The outer loop is the driving row source. It produces a set of rows for driving the join condition. The row source can be a table accessed using an index scan or a full table scan. Also, the rows can be produced from any other operation. For example, the output from a nested loop join can be used as a row source for another nested loop join.
The inner loop is iterated for every row returned from the outer loop, ideally by an index scan. If the access path for the inner loop is not dependent on the outer loop, then you can end up with a Cartesian product; for every iteration of the outer loop, the inner loop produces the same set of rows. Therefore, you should use other join methods when two independent row sources are joined together.

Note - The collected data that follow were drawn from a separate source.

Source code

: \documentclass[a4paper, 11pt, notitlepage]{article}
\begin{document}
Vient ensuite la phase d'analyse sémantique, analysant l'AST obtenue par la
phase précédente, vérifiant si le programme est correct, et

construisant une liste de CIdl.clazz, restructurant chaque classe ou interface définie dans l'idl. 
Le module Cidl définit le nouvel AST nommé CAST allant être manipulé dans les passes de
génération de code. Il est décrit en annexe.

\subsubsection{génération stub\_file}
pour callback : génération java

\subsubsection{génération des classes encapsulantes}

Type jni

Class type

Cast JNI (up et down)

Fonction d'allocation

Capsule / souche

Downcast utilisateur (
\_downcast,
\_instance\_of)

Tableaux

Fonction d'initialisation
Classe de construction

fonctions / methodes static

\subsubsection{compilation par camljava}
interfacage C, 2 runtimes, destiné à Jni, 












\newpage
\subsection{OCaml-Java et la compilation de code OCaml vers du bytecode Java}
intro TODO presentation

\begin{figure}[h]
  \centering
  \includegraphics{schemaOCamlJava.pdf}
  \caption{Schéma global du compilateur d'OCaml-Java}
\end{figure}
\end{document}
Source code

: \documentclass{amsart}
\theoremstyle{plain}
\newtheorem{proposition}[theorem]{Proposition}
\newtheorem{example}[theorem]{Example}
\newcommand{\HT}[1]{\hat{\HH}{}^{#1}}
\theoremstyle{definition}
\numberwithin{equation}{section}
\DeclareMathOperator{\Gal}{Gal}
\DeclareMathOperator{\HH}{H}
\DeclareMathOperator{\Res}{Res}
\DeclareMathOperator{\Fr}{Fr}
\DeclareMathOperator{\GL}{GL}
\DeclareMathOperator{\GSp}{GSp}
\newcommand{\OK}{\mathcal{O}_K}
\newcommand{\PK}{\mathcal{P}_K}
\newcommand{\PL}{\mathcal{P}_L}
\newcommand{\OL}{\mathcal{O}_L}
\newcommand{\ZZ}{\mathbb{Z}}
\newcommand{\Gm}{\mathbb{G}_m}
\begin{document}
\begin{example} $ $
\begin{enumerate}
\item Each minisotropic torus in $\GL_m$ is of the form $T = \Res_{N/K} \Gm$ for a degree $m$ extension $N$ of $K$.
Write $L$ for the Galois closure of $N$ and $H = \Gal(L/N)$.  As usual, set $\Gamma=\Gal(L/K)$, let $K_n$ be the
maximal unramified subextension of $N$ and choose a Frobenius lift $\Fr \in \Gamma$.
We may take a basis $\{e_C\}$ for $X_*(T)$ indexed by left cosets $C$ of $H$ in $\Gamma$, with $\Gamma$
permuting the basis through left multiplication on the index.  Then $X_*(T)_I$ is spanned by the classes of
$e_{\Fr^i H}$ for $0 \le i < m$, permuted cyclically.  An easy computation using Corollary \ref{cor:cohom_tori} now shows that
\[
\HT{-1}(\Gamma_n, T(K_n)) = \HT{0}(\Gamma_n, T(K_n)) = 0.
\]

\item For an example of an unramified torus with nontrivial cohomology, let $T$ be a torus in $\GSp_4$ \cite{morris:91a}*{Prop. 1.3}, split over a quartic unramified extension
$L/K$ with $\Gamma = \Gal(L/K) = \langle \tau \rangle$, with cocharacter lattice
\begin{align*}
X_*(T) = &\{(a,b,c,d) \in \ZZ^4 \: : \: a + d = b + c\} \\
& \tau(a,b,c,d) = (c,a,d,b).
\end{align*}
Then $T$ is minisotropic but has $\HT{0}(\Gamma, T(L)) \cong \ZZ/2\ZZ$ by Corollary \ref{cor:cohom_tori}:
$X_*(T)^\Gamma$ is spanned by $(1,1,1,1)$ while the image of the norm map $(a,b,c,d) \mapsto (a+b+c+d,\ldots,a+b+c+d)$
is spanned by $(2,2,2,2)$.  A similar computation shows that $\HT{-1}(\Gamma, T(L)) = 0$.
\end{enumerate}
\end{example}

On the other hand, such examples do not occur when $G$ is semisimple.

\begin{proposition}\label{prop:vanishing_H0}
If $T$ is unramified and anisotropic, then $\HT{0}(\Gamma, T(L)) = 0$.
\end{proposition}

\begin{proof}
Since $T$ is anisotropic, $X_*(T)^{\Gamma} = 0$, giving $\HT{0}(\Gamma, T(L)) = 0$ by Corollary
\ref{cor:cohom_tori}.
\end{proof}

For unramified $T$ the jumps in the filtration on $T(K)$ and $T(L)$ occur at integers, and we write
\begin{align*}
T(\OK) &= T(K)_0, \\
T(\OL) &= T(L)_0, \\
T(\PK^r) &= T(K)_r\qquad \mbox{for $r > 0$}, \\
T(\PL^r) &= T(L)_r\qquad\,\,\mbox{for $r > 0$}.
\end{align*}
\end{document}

1.2 Nested Loop Join Hints

If the optimizer is choosing to use some other join method, you can use the USE_NL(table1 table2) hint, where table1 and table2 are the aliases of the tables being joined.


2 Hash Joins

Hash joins are used for joining large data sets. The optimizer uses the smaller of two tables or data sources to build a hash table on the join key in memory. It then scans the larger table, probing the hash table to find the joined rows.
This method is best used when the smaller table fits in available memory. The cost is then limited to a single read pass over the data for the two tables.

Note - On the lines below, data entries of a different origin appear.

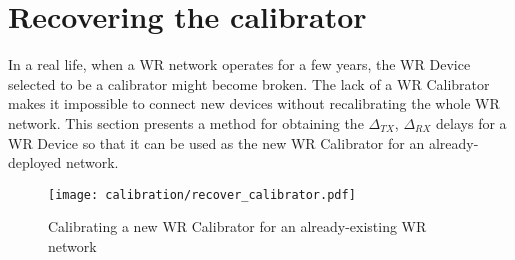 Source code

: \section{Recovering the calibrator}

In a real life, when a WR network operates for a few years, the WR Device selected
to be a calibrator might become broken. The lack of a WR Calibrator makes it
impossible to connect new devices without recalibrating the whole WR network.
This section presents a method for obtaining the $\Delta_{TX}$, $\Delta_{RX}$
delays for a WR Device so that it can be used as the new WR Calibrator for an
already-deployed network.

\begin{figure}[ht]
	\begin{center}
	\texttt{[image: calibration/recover\_calibrator.pdf]}
	\caption{Calibrating a new WR Calibrator for an already-existing WR network}
	\label{fig:recover_calibrator}
	\end{center}
\end{figure}

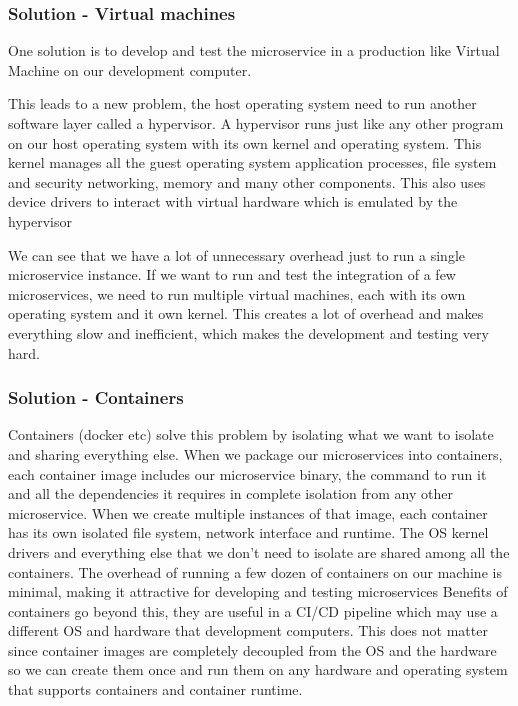 \subsubsection{Solution - Virtual machines}
One solution is to develop and test the microservice in a production like Virtual Machine on our development computer.

This leads to a new problem, the host operating system need to run another software layer called a hypervisor.
A hypervisor runs just like any other program on our host operating system with its own kernel and operating system.
This kernel manages all the guest operating system application processes, file system and security networking, memory and many other components.
This also uses device drivers to interact with virtual hardware which is emulated by the hypervisor

We can see that we have a lot of unnecessary overhead just to run a single microservice instance.
If we want to run and test the integration of a few microservices, we need to run multiple virtual machines, each with its own operating system and it own kernel.
This creates a lot of overhead and makes everything slow and inefficient, which makes the development and testing very hard.

\subsubsection{Solution - Containers}
Containers (docker etc) solve this problem by isolating what we want to isolate and sharing everything else.
When we package our microservices into containers, each container image includes our microservice binary, the command to run it and all the dependencies it requires in complete isolation from any other microservice.
When we create multiple instances of that image, each container has its own isolated file system, network interface and runtime.
The OS kernel drivers and everything else that we don't need to isolate are shared among all the containers.
The overhead of running a few dozen of containers on our machine is minimal, making it attractive for developing and testing microservices
Benefits of containers go beyond this, they are useful in a CI/CD pipeline which may use a different OS and hardware that development computers.
This does not matter since container images are completely decoupled from the OS and the hardware so we can create them once and run them on any hardware and operating system that supports containers and container runtime.

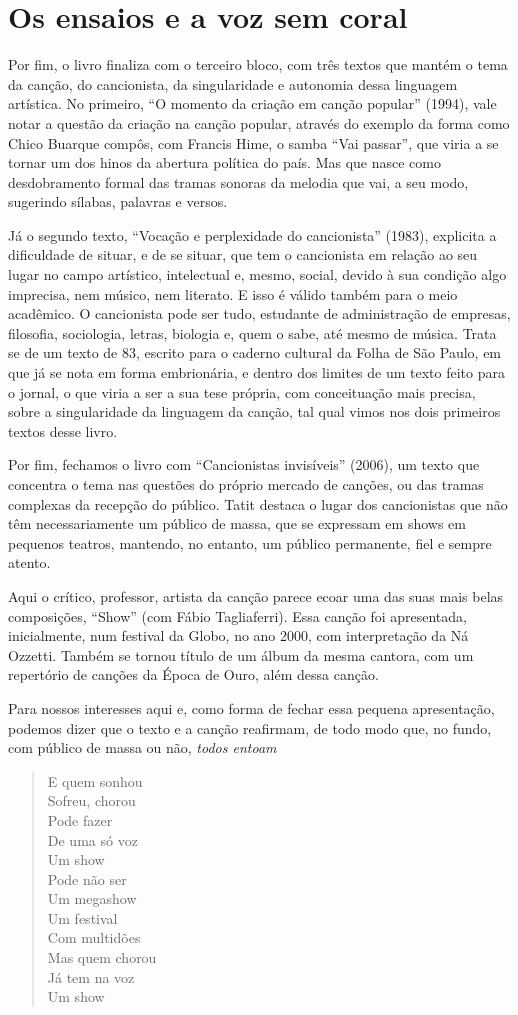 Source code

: \section{Os ensaios e a voz sem coral}

Por fim, o livro finaliza com o terceiro bloco, com três textos que
mantém o tema da canção, do cancionista, da singularidade e autonomia
dessa linguagem artística. No primeiro, ``O momento da criação em canção
popular'' (1994), vale notar a questão da criação na canção popular,
através do exemplo da forma como Chico Buarque compôs, com Francis Hime,
o samba ``Vai passar'', que viria a se tornar um dos hinos da abertura
política do país. Mas que nasce como desdobramento formal das tramas
sonoras da melodia que vai, a seu modo, sugerindo sílabas, palavras e
versos.

Já o segundo texto, ``Vocação e perplexidade do cancionista'' (1983),
explicita a dificuldade de situar, e de se situar, que tem o cancionista
em relação ao seu lugar no campo artístico, intelectual e, mesmo,
social, devido à sua condição algo imprecisa, nem músico, nem literato.
E isso é válido também para o meio acadêmico. O cancionista pode ser
tudo, estudante de administração de empresas, filosofia, sociologia,
letras, biologia e, quem o sabe, até mesmo de música. Trata se de um
texto de 83, escrito para o caderno cultural da Folha de São Paulo, em
que já se nota em forma embrionária, e dentro dos limites de um texto
feito para o jornal, o que viria a ser a sua tese própria, com
conceituação mais precisa, sobre a singularidade da linguagem da canção,
tal qual vimos nos dois primeiros textos desse livro.

Por fim, fechamos o livro com ``Cancionistas invisíveis'' (2006), um
texto que concentra o tema nas questões do próprio mercado de canções,
ou das tramas complexas da recepção do público. Tatit destaca o lugar
dos cancionistas que não têm necessariamente um público de massa, que se
expressam em shows em pequenos teatros, mantendo, no entanto, um público
permanente, fiel e sempre atento.

Aqui o crítico, professor, artista da canção parece ecoar uma das suas
mais belas composições, ``Show'' (com Fábio Tagliaferri). Essa canção
foi apresentada, inicialmente, num festival da Globo, no ano 2000, com
interpretação da Ná Ozzetti. Também se tornou título de um álbum da
mesma cantora, com um repertório de canções da Época de Ouro, além dessa
canção.

Para nossos interesses aqui e, como forma de fechar essa pequena
apresentação, podemos dizer que o texto e a canção reafirmam, de todo
modo que, no fundo, com público de massa ou não, \emph{todos entoam}

\begin{verse}
E quem sonhou\\
Sofreu, chorou\\
Pode fazer\\
De uma só voz\\
Um show\\
Pode não ser\\
Um megashow\\
Um festival\\
Com multidões\\
Mas quem chorou\\
Já tem na voz\\
Um show\\
\end{verse}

2.1 When the Optimizer Uses Hash Joins

The optimizer uses a hash join to join two tables if they are joined using an equijoin and if either of the following conditions are true:
  • A large amount of data needs to be joined.
  • A large fraction of a small table needs to be joined.

2.2 Hash Join Hints

Apply the USE_HASH hint to instruct the optimizer to use a hash join when joining two tables together.

3. Sort Merge Joins

Sort merge joins can be used to join rows from two independent sources. Hash joins generally perform better than sort merge joins. On the other hand, sort merge joins can perform better than hash joins if both of the following conditions exist:
  • The row sources are sorted already.
  • A sort operation does not have to be done.
However, if a sort merge join involves choosing a slower access method (an index scan as opposed to a full table scan), then the benefit of using a sort merge might be lost.
Sort merge joins are useful when the join condition between two tables is an inequality condition (but not a nonequality) like <, <=, >, or >=. Sort merge joins perform better than nested loop joins for large data sets. You cannot use hash joins unless there is an equality condition.
In a merge join, there is no concept of a driving table. The join consists of two steps:
  1. Sort join operation: Both the inputs are sorted on the join key.
  2. Merge join operation: The sorted lists are merged together.
If the input is already sorted by the join column, then a sort join operation is not performed for that row source. However, a sort merge join always creates a positionable sort buffer for the right side of the join so that it can seek back to the last match in the case where duplicate join key values come out of the left side of the join.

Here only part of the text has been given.